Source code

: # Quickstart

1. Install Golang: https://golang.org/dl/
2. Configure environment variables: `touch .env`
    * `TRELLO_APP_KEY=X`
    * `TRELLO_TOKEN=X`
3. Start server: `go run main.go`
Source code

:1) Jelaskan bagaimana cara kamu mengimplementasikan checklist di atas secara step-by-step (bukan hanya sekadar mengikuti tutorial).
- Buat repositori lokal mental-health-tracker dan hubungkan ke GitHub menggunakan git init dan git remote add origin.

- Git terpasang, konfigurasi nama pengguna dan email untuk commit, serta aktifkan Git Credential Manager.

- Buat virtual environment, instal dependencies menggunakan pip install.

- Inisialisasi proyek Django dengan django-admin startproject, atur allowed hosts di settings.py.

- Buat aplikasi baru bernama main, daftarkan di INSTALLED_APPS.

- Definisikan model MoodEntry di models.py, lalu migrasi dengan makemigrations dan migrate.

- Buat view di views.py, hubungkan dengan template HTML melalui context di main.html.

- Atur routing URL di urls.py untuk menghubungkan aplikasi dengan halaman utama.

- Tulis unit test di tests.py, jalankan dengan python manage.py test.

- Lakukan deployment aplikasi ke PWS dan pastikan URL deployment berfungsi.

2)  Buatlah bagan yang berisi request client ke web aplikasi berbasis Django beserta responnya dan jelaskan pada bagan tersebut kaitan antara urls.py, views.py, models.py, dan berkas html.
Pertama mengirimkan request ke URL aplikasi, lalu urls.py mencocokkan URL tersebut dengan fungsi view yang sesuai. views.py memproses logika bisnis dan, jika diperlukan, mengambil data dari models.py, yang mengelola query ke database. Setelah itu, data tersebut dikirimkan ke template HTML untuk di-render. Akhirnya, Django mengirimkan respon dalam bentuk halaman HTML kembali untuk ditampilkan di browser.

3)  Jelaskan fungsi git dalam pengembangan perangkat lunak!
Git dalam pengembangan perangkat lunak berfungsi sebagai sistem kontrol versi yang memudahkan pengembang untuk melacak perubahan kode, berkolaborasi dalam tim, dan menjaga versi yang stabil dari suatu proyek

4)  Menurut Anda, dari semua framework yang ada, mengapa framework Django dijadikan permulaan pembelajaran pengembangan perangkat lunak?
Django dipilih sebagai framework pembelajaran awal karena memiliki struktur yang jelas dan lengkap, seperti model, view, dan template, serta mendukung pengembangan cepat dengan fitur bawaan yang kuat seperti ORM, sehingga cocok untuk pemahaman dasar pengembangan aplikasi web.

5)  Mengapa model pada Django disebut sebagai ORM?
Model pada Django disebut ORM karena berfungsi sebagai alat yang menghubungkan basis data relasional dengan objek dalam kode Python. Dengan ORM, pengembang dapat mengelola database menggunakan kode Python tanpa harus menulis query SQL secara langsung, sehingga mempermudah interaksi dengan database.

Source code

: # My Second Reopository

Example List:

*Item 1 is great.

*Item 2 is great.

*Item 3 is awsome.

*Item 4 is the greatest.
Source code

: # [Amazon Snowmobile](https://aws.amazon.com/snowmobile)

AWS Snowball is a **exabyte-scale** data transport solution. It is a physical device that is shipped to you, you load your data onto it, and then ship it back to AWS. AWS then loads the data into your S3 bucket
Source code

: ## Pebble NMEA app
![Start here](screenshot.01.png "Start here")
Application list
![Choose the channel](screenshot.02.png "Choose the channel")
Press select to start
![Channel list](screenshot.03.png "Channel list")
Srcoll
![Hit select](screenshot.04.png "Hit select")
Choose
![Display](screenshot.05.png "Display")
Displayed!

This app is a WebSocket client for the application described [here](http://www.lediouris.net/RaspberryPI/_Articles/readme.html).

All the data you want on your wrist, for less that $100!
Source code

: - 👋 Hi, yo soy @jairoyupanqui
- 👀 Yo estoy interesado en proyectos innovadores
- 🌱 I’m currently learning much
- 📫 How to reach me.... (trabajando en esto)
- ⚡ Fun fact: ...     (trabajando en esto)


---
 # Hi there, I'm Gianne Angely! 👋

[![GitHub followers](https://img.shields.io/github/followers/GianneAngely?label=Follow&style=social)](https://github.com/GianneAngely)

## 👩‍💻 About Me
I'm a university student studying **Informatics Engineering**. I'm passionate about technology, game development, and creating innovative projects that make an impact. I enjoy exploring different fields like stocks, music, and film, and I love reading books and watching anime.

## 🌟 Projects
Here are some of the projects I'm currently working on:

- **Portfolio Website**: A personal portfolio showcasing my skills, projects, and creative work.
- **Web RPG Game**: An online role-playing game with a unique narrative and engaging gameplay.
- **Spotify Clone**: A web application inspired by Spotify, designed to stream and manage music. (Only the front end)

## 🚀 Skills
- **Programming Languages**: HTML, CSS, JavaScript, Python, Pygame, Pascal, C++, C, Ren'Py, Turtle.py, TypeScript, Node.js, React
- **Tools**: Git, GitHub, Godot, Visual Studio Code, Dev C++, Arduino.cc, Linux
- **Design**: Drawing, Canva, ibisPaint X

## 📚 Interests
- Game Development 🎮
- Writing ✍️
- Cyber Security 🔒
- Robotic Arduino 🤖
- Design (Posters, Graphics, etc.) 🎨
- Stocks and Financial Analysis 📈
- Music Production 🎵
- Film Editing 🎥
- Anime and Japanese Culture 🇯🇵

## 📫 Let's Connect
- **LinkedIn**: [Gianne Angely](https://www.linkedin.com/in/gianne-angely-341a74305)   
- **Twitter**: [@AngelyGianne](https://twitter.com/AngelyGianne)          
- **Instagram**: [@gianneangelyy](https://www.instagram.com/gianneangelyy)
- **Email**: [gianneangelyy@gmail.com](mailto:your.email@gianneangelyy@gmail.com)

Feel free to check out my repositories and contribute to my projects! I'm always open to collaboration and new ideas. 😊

****

Action item
Read through the listing and copy each line in which the word "request" occurs.

Reply to the task
2)  Buatlah bagan yang berisi request client ke web aplikasi berbasis Django beserta responnya dan jelaskan pada bagan tersebut kaitan antara urls.py, views.py, models.py, dan berkas html.
Pertama mengirimkan request ke URL aplikasi, lalu urls.py mencocokkan URL tersebut dengan fungsi view yang sesuai. views.py memproses logika bisnis dan, jika diperlukan, mengambil data dari models.py, yang mengelola query ke database. Setelah itu, data tersebut dikirimkan ke template HTML untuk di-render. Akhirnya, Django mengirimkan respon dalam bentuk halaman HTML kembali untuk ditampilkan di browser.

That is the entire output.